ATHENS — Mike Gottfried says Georgia fans should be careful what they wish for with regard to offensive coordinator Mike Bobo. The longtime college football analyst predicts Bobo likely will leave the Bulldogs sooner than they might think — and it won’t be under the circumstances they might expect.

“They won’t have him long,” said Gottfried, a former head coach at Pittsburgh and Kansas, among others, and a former ESPN sportscaster. “He will be a head coach real soon.”

Gottfried’s comments illustrate the disjoint there is between fans’ perceptions and what some people associated with college football think. To a large contingent in the Bulldog Nation, he is “Bobo the Buffoon” and “Mike Boo-Boo.” He’s characterized in fan forums and chat rooms as a dimwit who is overmatched weekly against the SEC’s powerful defensive minds. But inside college football Bobo in a much different light.

They point to the yards and points that Georgia puts up every year, to Bobo’s development of high-caliber quarterbacks and skill players, to his cunning and effectiveness as a recruiter.

Most important, Bobo’s boss is quite pleased with him.

“Well, I like what he does or he wouldn’t be there,” coach Mark Richt said succinctly.

Indeed, Georgia’s offense has been very productive under Bobo’s leadership. Since succeeding Richt as the team’s play-caller and being promoted to offensive coordinator in 2007, the Bulldogs have averaged 392.5 yards and 31.6 points per game. That represents an increase of 4.5 yards and 3.3 points over what the team was doing when Richt was calling the shots on a game-by-game basis.

Nevertheless, a quick Google search pulls up Facebook pages with unflattering names as “Fire Bobo The Clown,” and “Keep Richt, Fire Bobo.” None of which seems to faze Bobo at all.

“I don’t pay any attention to that stuff,” he said, which is the approach he should take, Richt said.

“We don’t worry about that,” Richt said with a laugh. “Anybody who is a play-caller is 100 percent guaranteed to be criticized and critiqued and helped and anything else you can imagine. It comes with the territory.

“I don’t know how many years I called plays at Florida State. We had a pretty good run of victories and offensive output, but I caught heck all the time.
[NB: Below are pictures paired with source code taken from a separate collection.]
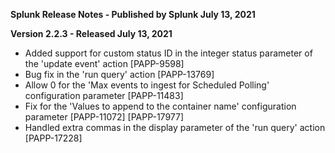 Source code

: **Splunk Release Notes - Published by Splunk July 13, 2021**


**Version 2.2.3 - Released July 13, 2021**

* Added support for custom status ID in the integer status parameter of the 'update event' action [PAPP-9598]
* Bug fix in the 'run query' action [PAPP-13769]
* Allow 0 for the 'Max events to ingest for Scheduled Polling' configuration parameter [PAPP-11483]
* Fix for the 'Values to append to the container name' configuration parameter [PAPP-11072] [PAPP-17977]
* Handled extra commas in the display parameter of the 'run query' action [PAPP-17228]
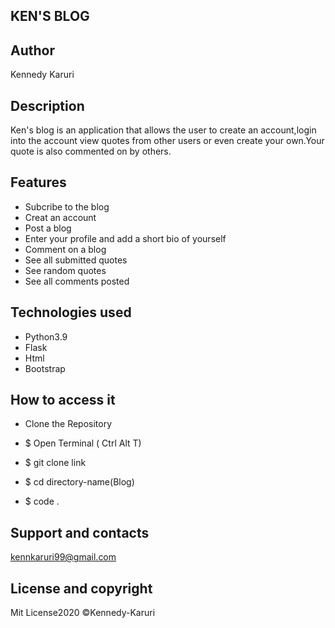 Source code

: ## KEN'S BLOG

## Author
Kennedy Karuri

## Description

Ken's blog is an application that allows the user to create an account,login into the account view quotes from other users or even create your own.Your quote is also commented on by others.

## Features
* Subcribe to the blog
* Creat an account
* Post a blog
* Enter your profile and add a short bio of yourself
* Comment on a blog
* See all submitted quotes
* See random quotes
* See all comments posted

## Technologies used
* Python3.9
* Flask
* Html
* Bootstrap

## How to access it
* Clone the Repository

* $ Open Terminal ( Ctrl Alt T)
* $ git clone link
* $ cd directory-name(Blog)
* $ code .
  
## Support and contacts
kennkaruri99@gmail.com

## License and copyright
 Mit License2020 ©Kennedy-Karuri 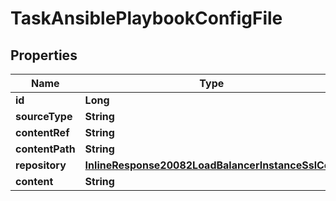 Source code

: 

# TaskAnsiblePlaybookConfigFile

## Properties

Name | Type | Description | Notes
------------ | ------------- | ------------- | -------------
**id** | **Long** |  |  [optional]
**sourceType** | **String** |  |  [optional]
**contentRef** | **String** |  |  [optional]
**contentPath** | **String** |  |  [optional]
**repository** | [**InlineResponse20082LoadBalancerInstanceSslCert**](InlineResponse20082LoadBalancerInstanceSslCert.md) |  |  [optional]
**content** | **String** |  |  [optional]



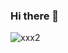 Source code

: ### Hi there 👋

![xxx2](https://github.com/Aryan4lx/Aryan4lx/assets/57567000/169fcf41-2fa9-4230-8799-0afa3a41c0bc)



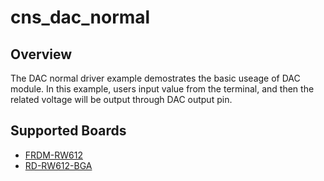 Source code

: # cns_dac_normal

## Overview
The DAC normal driver example demostrates the basic useage of DAC module. In this example, users input value from the
terminal, and then the related voltage will be output through DAC output pin.

## Supported Boards
- [FRDM-RW612](../../../_boards/frdmrw612/driver_examples/dac/normal/example_board_readme.md)
- [RD-RW612-BGA](../../../_boards/rdrw612bga/driver_examples/dac/normal/example_board_readme.md)
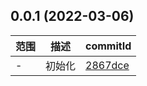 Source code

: ## 0.0.1 (2022-03-06)

范围|描述|commitId
--|--|--
 - | 初始化 | [2867dce](https://github.com/JeremyYu-creator/vue-managerV2/commit/2867dce)

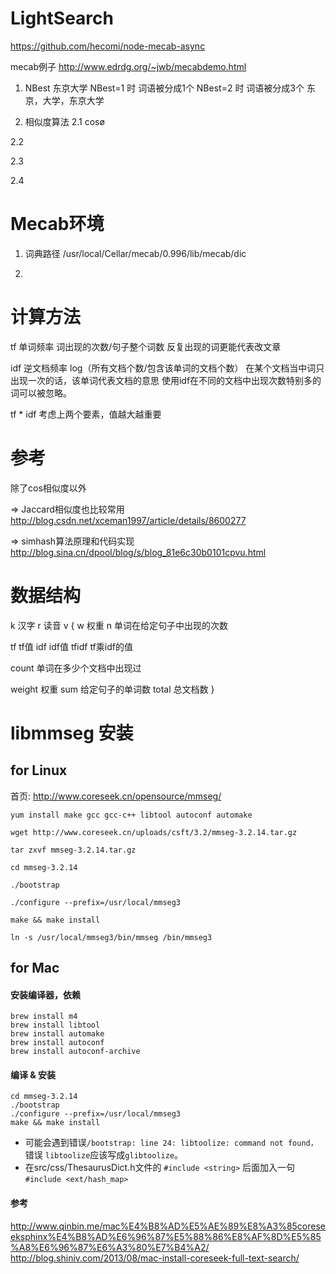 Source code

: LightSearch
===========

https://github.com/hecomi/node-mecab-async

mecab例子
http://www.edrdg.org/~jwb/mecabdemo.html

1. NBest
 东京大学 NBest=1 时 词语被分成1个
  NBest=2 时 词语被分成3个 东京，大学，东京大学

2. 相似度算法
 2.1 cosø

 2.2

 2.3

 2.4



Mecab环境
========
1. 词典路径
    /usr/local/Cellar/mecab/0.996/lib/mecab/dic

2.


计算方法
========
tf 单词频率 词出现的次数/句子整个词数
  反复出现的词更能代表改文章

idf 逆文档频率 log（所有文档个数/包含该单词的文档个数）
  在某个文档当中词只出现一次的话，该单词代表文档的意思
  使用idf在不同的文档中出现次数特别多的词可以被忽略。

tf * idf
  考虑上两个要素，值越大越重要

参考
=======
除了cos相似度以外

=> Jaccard相似度也比较常用
http://blog.csdn.net/xceman1997/article/details/8600277

=> simhash算法原理和代码实现
http://blog.sina.cn/dpool/blog/s/blog_81e6c30b0101cpvu.html


数据结构
========
k 汉字
r 读音
v {
  w 权重
  n 单词在给定句子中出现的次数

  tf tf值
  idf idf值
  tfidf tf乘idf的值

  count 单词在多少个文档中出现过

  weight 权重
  sum 给定句子的单词数
  total 总文档数
}


libmmseg 安装
=================

## for Linux
 首页: http://www.coreseek.cn/opensource/mmseg/

`yum install make gcc gcc-c++ libtool autoconf automake`

`wget http://www.coreseek.cn/uploads/csft/3.2/mmseg-3.2.14.tar.gz`

`tar zxvf mmseg-3.2.14.tar.gz`

`cd mmseg-3.2.14`

`./bootstrap`

`./configure --prefix=/usr/local/mmseg3`

`make && make install`

`ln -s /usr/local/mmseg3/bin/mmseg /bin/mmseg3`

## for Mac

#### 安装编译器，依赖
    brew install m4
    brew install libtool
    brew install automake
    brew install autoconf
    brew install autoconf-archive

#### 编译 & 安装
    cd mmseg-3.2.14
    ./bootstrap
    ./configure --prefix=/usr/local/mmseg3
    make && make install

 - 可能会遇到错误`/bootstrap: line 24: libtoolize: command not found，`错误 `libtoolize`应该写成`glibtoolize`。
 - 在src/css/ThesaurusDict.h文件的 `#include <string>` 后面加入一句 `#include <ext/hash_map>`

#### 参考
http://www.qinbin.me/mac%E4%B8%AD%E5%AE%89%E8%A3%85coreseeksphinx%E4%B8%AD%E6%96%87%E5%88%86%E8%AF%8D%E5%85%A8%E6%96%87%E6%A3%80%E7%B4%A2/
http://blog.shiniv.com/2013/08/mac-install-coreseek-full-text-search/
I had one guy that was the president of the ‘Evict Richt Club.’”

Still, there is evidence that Bobo is under-appreciated even inside the glassy walls of Butts-Mehre Heritage Hall. Despite being a relative veteran in the volatile SEC coaching community — 12 years at one school, five as a coordinator — Bobo is not paid well relative to his peers.

Bobo’s current salary of $325,000 per year ranks in the bottom half of the SEC and well behind those of relative newcomers such as Alabama’s Doug Nussmeier ($590,000), Auburn’s Scot Loeffler ($500,000) and Florida’s Brent Pease ($500,000), according to published reports.
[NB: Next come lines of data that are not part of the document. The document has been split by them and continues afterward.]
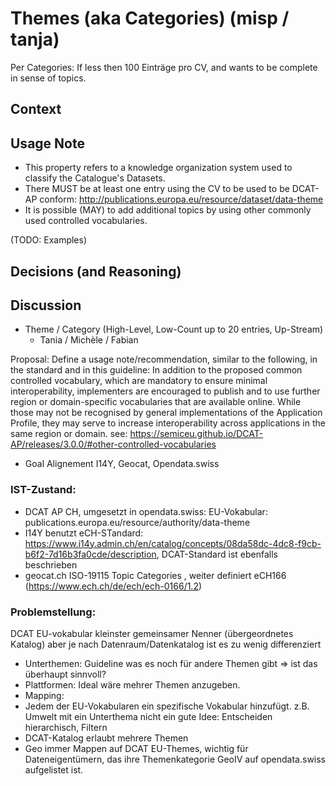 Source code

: # Themes (aka Categories) (misp / tanja)

Per Categories: If less then 100 Einträge pro CV, and wants to be complete in sense of topics.

## Context

## Usage Note
* This property refers to a knowledge organization system used to classify the Catalogue's Datasets.
* There MUST be at least one entry using the CV to be used to be DCAT-AP conform: http://publications.europa.eu/resource/dataset/data-theme
* It is possible (MAY) to add additional topics by using other commonly used controlled vocabularies.

(TODO: Examples)

## Decisions (and Reasoning)

## Discussion

* Theme / Category (High-Level, Low-Count up to 20 entries, Up-Stream)
  * Tania / Michèle / Fabian


Proposal: Define a usage note/recommendation, similar to the following, in the standard and in this guideline: In addition to the proposed common controlled vocabulary, which are mandatory to ensure minimal interoperability, implementers are encouraged to publish and to use further region or domain-specific vocabularies that are available online. While those may not be recognised by general implementations of the Application Profile, they may serve to increase interoperability across applications in the same region or domain. see: https://semiceu.github.io/DCAT-AP/releases/3.0.0/#other-controlled-vocabularies

  * Goal Alignement I14Y, Geocat, Opendata.swiss
  
### IST-Zustand:
  * DCAT AP CH, umgesetzt in opendata.swiss: EU-Vokabular: publications.europa.eu/resource/authority/data-theme
  * I14Y benutzt eCH-STandard: https://www.i14y.admin.ch/en/catalog/concepts/08da58dc-4dc8-f9cb-b6f2-7d16b3fa0cde/description, DCAT-Standard ist ebenfalls beschrieben
  * geocat.ch ISO-19115 Topic Categories , weiter definiert eCH166 (https://www.ech.ch/de/ech/ech-0166/1.2)
  
### Problemstellung:
DCAT EU-vokabular kleinster gemeinsamer Nenner (übergeordnetes Katalog) aber je nach Datenraum/Datenkatalog ist es zu wenig differenziert

  * Unterthemen: Guideline was es noch für andere Themen gibt => ist das überhaupt sinnvoll?
  * Plattformen: Ideal wäre mehrer Themen anzugeben. 
  * Mapping: 
   * Jedem der EU-Vokabularen ein spezifische Vokabular hinzufügt. z.B. Umwelt mit ein Unterthema nicht ein gute Idee: Entscheiden hierarchisch, Filtern
   * DCAT-Katalog erlaubt mehrere Themen
   * Geo immer Mappen auf DCAT EU-Themes, wichtig für Dateneigentümern, das ihre Themenkategorie GeoIV auf opendata.swiss aufgelistet ist. 
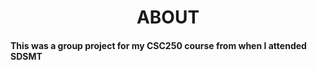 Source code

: <h1 style="text-align: center"> ABOUT</h1>

#### This was a group project for my CSC250 course from when I attended SDSMT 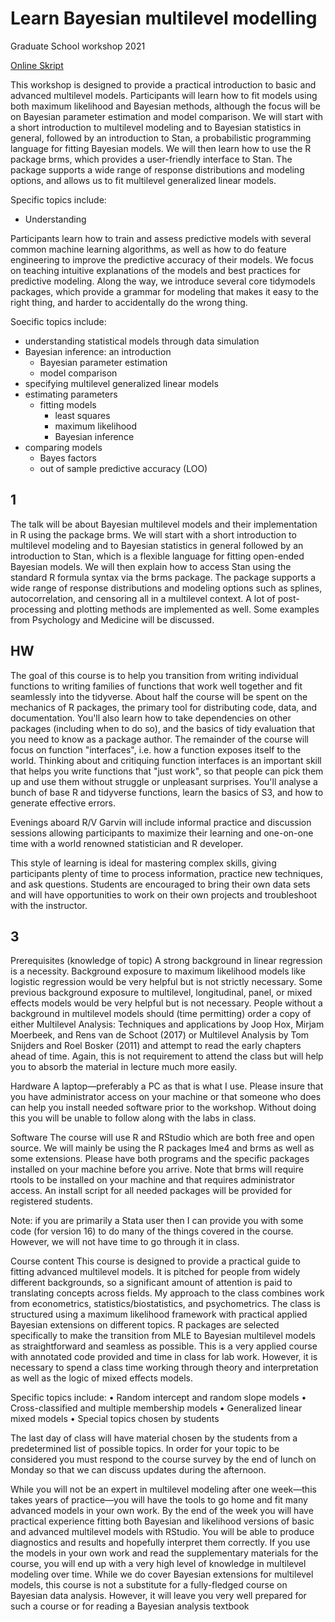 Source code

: # Learn Bayesian multilevel modelling
Graduate School workshop 2021

[Online Skript](https://kogpsy.github.io/learnmultilevelmodels/)



This workshop is designed to provide a practical introduction to basic
and advanced multilevel models. Participants will learn how to fit models using
both maximum likelihood and Bayesian methods, although the focus will be on
Bayesian parameter estimation and model comparison. We will start with a short
introduction to multilevel modeling and to Bayesian statistics in general,
followed by an introduction to Stan, a probabilistic programming language for
fitting Bayesian models. We will then learn how to use the R package brms, which
provides a user-friendly interface to Stan. The package supports a wide range of
response distributions and modeling options, and allows us to fit multilevel
generalized linear models.

Specific topics include:
- Understanding 


Participants learn how to train and assess predictive models with several common
machine learning algorithms, as well as how to do feature engineering to improve
the predictive accuracy of their models. We focus on teaching intuitive
explanations of the models and best practices for predictive modeling. Along the
way, we introduce several core tidymodels packages, which provide a grammar for
modeling that makes it easy to the right thing, and harder to accidentally do
the wrong thing.




Soecific topics include:
* understanding statistical models through data simulation
* Bayesian inference: an introduction
    * Bayesian parameter estimation
    * model comparison
* specifying multilevel generalized linear models
* estimating parameters
    * fitting models
        * least squares
        * maximum likelihood
        * Bayesian inference
* comparing models
    * Bayes factors
    * out of sample predictive accuracy (LOO)






## 1
The talk will be about Bayesian multilevel models and their implementation in R
using the package brms. We will start with a short introduction to multilevel
modeling and to Bayesian statistics in general followed by an introduction to
Stan, which is a flexible language for fitting open-ended Bayesian models. We
will then explain how to access Stan using the standard R formula syntax via the
brms package. The package supports a wide range of response distributions and
modeling options such as splines, autocorrelation, and censoring all in a
multilevel context. A lot of post-processing and plotting methods are
implemented as well. Some examples from Psychology and Medicine will be
discussed.




## HW

The goal of this course is to help you transition from writing individual functions to writing families of functions that work well together and fit seamlessly into the tidyverse. About half the course will be spent on the mechanics of R packages, the primary tool for distributing code, data, and documentation. You'll also learn how to take dependencies on other packages (including when to do so), and the basics of tidy evaluation that you need to know as a package author. The remainder of the course will focus on function "interfaces", i.e. how a function exposes itself to the world. Thinking about and critiquing function interfaces is an important skill that helps you write functions that "just work", so that people can pick them up and use them without struggle or unpleasant surprises. You'll analyse a bunch of base R and tidyverse functions, learn the basics of S3, and how to generate effective errors.

Evenings aboard R/V Garvin will include informal practice and discussion sessions allowing participants to maximize their learning and one-on-one time with a world renowned statistician and R developer. 

This style of learning is ideal for mastering complex skills, giving
participants plenty of time to process information, practice new techniques, and
ask questions. Students are encouraged to bring their own data sets and will
have opportunities to work on their own projects and troubleshoot with the
instructor.


## 3

Prerequisites (knowledge of topic)
A strong background in linear regression is a necessity. Background exposure to maximum likelihood models like logistic regression would be very helpful but is not strictly necessary. Some previous background exposure to multilevel, longitudinal, panel, or mixed effects models would be very helpful but is not necessary. People without a background in multilevel models should (time permitting) order a copy of either Multilevel Analysis: Techniques and applications by Joop Hox, Mirjam Moerbeek, and Rens van de Schoot (2017) or Multilevel Analysis by Tom Snijders and Roel Bosker (2011) and attempt to read the early chapters ahead of time. Again, this is not requirement to attend the class but will help you to absorb the material in lecture much more easily.

Hardware
A laptop—preferably a PC as that is what I use. Please insure that you have administrator access on your machine or that someone who does can help you install needed software prior to the workshop. Without doing this you will be unable to follow along with the labs in class.

Software
The course will use R and RStudio which are both free and open source. We will mainly be using the R packages lme4 and brms as well as some extensions. Please have both programs and the specific packages installed on your machine before you arrive. Note that brms will require rtools to be installed on your machine and that requires administrator access. An install script for all needed packages will be provided for registered students.

Note: if you are primarily a Stata user then I can provide you with some code (for version 16) to do many of the things covered in the course. However, we will not have time to go through it in class.

Course content
This course is designed to provide a practical guide to fitting advanced multilevel models. It is pitched for people from widely different backgrounds, so a significant amount of attention is paid to translating concepts across fields. My approach to the class combines work from econometrics, statistics/biostatistics, and psychometrics. The class is structured using a maximum likelihood framework with practical applied Bayesian extensions on different topics. R packages are selected specifically to make the transition from MLE to Bayesian multilevel models as straightforward and seamless as possible. This is a very applied course with annotated code provided and time in class for lab work. However, it is necessary to spend a class time working through theory and interpretation as well as the logic of mixed effects models.

Specific topics include:
•    Random intercept and random slope models
•    Cross-classified and multiple membership models
•    Generalized linear mixed models
•    Special topics chosen by students

The last day of class will have material chosen by the students from a predetermined list of possible topics. In order for your topic to be considered you must respond to the course survey by the end of lunch on Monday so that we can discuss updates during the afternoon.

While you will not be an expert in multilevel modeling after one week—this takes years of practice—you will have the tools to go home and fit many advanced models in your own work. By the end of the week you will have practical experience fitting both Bayesian and likelihood versions of basic and advanced multilevel models with RStudio. You will be able to produce diagnostics and results and hopefully interpret them correctly. If you use the models in your own work and read the supplementary materials for the course, you will end up with a very high level of knowledge in multilevel modeling over time. While we do cover Bayesian extensions for multilevel models, this course is not a substitute for a fully-fledged course on Bayesian data analysis. However, it will leave you very well prepared for such a course or for reading a Bayesian analysis textbook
Meanwhile, the trend in college football is for coordinators to have multiyear contracts. UGA defensive coordinator Todd Grantham is about to sign his second three-year deal at more than twice Bobo’s salary. Bobo’s latest one-year deal expires June 30.

Bobo refuses to discuss his contract status or any job offers (there have been “a few,” he said).
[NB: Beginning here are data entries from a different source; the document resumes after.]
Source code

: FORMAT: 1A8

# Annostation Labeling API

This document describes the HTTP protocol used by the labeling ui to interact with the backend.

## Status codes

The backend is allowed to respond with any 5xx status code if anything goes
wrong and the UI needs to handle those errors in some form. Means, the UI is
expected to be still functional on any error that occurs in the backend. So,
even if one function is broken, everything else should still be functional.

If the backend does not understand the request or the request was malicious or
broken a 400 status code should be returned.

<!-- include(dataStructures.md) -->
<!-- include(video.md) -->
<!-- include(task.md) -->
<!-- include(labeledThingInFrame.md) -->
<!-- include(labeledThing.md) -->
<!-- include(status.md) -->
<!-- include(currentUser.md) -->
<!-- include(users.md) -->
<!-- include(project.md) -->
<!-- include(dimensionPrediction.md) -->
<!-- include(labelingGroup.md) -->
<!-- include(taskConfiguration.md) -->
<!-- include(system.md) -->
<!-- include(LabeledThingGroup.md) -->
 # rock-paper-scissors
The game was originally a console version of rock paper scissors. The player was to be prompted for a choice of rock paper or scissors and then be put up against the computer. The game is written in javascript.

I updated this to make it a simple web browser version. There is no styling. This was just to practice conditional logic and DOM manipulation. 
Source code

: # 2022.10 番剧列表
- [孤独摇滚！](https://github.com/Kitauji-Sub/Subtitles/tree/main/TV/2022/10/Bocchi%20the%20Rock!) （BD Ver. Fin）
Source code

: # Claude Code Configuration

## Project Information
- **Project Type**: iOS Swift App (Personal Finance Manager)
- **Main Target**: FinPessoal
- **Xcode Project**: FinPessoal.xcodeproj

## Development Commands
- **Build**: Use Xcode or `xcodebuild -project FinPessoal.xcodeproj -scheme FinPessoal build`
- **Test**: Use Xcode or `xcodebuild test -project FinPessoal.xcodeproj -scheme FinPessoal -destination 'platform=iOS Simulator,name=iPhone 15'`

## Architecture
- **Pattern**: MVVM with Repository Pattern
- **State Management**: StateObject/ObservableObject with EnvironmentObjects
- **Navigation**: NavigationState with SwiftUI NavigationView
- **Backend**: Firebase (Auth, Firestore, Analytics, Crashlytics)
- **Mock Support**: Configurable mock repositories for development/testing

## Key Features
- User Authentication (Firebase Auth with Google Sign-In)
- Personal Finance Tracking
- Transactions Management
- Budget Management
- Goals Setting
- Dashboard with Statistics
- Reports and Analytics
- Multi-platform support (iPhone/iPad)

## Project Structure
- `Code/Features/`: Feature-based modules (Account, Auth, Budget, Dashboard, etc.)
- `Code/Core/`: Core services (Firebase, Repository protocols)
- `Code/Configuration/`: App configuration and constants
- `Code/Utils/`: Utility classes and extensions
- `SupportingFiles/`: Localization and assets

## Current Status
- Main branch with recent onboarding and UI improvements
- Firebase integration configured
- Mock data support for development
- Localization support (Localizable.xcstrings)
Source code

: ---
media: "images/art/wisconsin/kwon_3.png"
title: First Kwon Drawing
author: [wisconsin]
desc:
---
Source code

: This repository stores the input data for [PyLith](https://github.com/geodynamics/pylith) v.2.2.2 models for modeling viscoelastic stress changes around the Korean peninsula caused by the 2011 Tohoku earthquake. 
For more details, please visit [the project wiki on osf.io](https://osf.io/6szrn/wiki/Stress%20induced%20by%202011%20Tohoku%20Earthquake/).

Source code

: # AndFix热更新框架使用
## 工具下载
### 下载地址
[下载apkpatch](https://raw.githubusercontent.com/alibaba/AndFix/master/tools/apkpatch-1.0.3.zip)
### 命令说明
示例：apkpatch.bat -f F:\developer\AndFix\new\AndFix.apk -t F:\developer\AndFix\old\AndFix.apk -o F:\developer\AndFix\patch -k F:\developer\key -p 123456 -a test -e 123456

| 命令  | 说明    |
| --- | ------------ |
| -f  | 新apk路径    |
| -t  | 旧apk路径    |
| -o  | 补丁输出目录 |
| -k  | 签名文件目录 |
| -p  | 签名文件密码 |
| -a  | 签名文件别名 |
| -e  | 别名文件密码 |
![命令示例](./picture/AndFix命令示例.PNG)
“That’s not my style,” Bobo said. “That’s just not who I am.” A father of five, Bobo said he prefers “to just do my job.”

He is represented by Birmingham-based attorney Russ Campbell, whose client list includes a number of high-profile head coaches.

“Certainly the current trend has been toward multiyear contracts [for assistants],” Campbell said. “But like Mike, it’s just not our practice to talk about negotiations at all in the press. It just leaves a bad taste in the school’s mouth, and it’s just not the way we do business. So I can’t confirm or deny that any negotiations are underway.”

Gottfried believes Bobo’s simply a victim of staying in the same place a long time.

“Sometimes it’s like when I see some of my former players, I still see them as 18 years old, and they might be 35 or 40,” Gottfried said. “I think the fans still see him as that young quarterback.”